# OpenCompass (benchmarking)

This directory contains a vendored OpenCompass snapshot used to benchmark
SDAR/LLaDA2 model quality with either the HuggingFace/Transformers backend or
the LMDeploy PyTorch engine.

## Environment

Assumes LMDeploy is already installed in your current environment.
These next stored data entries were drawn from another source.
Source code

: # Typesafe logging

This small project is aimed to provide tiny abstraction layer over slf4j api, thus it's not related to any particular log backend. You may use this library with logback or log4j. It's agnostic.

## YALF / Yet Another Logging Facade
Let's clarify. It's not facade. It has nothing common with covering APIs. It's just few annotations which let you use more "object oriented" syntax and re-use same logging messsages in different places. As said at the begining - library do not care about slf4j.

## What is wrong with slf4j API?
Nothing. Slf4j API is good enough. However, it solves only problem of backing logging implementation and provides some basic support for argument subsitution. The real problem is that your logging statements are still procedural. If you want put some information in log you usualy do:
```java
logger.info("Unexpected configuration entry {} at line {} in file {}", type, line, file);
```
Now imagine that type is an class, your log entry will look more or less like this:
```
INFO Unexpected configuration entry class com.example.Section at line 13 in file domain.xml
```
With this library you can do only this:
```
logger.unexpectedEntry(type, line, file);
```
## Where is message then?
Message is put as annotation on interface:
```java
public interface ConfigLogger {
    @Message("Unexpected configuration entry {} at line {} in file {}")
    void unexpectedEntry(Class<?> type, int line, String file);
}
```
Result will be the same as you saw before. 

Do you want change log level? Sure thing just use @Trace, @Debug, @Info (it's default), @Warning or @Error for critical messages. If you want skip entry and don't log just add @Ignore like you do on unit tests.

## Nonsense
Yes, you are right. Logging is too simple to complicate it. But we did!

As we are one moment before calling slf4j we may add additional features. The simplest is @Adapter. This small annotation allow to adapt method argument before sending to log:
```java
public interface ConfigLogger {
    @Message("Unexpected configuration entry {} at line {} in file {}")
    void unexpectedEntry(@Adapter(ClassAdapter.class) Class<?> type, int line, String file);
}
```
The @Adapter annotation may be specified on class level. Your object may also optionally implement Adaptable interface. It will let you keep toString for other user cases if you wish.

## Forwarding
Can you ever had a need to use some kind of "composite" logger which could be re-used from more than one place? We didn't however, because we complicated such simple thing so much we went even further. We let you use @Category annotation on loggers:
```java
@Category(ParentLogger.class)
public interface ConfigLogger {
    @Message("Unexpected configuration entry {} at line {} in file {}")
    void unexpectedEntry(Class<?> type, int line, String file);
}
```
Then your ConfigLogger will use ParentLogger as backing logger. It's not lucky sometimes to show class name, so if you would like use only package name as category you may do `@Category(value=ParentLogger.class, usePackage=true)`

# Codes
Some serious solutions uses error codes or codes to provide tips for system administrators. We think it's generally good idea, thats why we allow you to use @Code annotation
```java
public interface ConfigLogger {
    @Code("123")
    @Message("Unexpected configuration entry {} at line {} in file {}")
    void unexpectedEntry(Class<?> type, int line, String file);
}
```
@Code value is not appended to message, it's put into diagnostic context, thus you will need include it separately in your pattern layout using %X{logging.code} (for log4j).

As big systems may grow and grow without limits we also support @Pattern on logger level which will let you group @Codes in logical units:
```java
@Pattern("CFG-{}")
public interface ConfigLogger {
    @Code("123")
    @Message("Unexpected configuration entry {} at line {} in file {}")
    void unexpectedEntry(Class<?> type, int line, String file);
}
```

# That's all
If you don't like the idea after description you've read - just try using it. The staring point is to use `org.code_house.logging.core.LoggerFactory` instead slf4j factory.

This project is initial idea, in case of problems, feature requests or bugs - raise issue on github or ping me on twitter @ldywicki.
From `opencompass-0.5.1.post1/`:

```bash
pip install -r requirements.txt
pip install flash-attn --no-build-isolation
cd human-eval && pip install -e .
```

If you see `ModuleNotFoundError: tree_sitter_languages`, install it (e.g.
`mamba install tree_sitter_languages`).

## Model configs

OpenCompass can run with either the HuggingFace/Transformers backend or the
LMDeploy backend. Adjust paths and runtime knobs in:

- HuggingFace/Transformers:
  - `opencompass/configs/models/sdar.py`
  - `opencompass/configs/models/llada2.py`
- LMDeploy:
  - `opencompass/configs/models/sdar_lmdeploy.py`
  - `opencompass/configs/models/llada2_lmdeploy.py`

## Run

From `opencompass-0.5.1.post1/`:

- `PYTHONPATH=$PWD` is redundant when you run with only 1 GPU.
- `--max-num-workers` controls how many jobs run in parallel; set it to the
  number of GPUs you want to use. `--max-num-workers 2` assumes 2 GPUs. On a
  single GPU, omit it (default: 1) or set `--max-num-workers 1`.

```bash
# HuggingFace/Transformers backend
python run.py --models sdar --datasets gsm8k_gen math500_gen humaneval_gen sanitized_mbpp_gen IFEval_gen > my_log_hf.log 2>&1

PYTHONPATH=$PWD python run.py --models sdar --datasets gsm8k_gen math500_gen humaneval_gen sanitized_mbpp_gen IFEval_gen --max-num-workers 2 > my_log_hf.log 2>&1


# LMDeploy backend
python run.py --models sdar_lmdeploy --datasets gsm8k_gen math500_gen humaneval_gen sanitized_mbpp_gen IFEval_gen > my_log1.log 2>&1

PYTHONPATH=$PWD python run.py --models sdar_lmdeploy --datasets gsm8k_gen math500_gen humaneval_gen sanitized_mbpp_gen IFEval_gen --max-num-workers 2 > my_log_hf.log 2>&1
```

Swap `--models sdar` / `--models sdar_lmdeploy` for `--models llada2` /
`--models llada2_lmdeploy` to benchmark LLaDA2.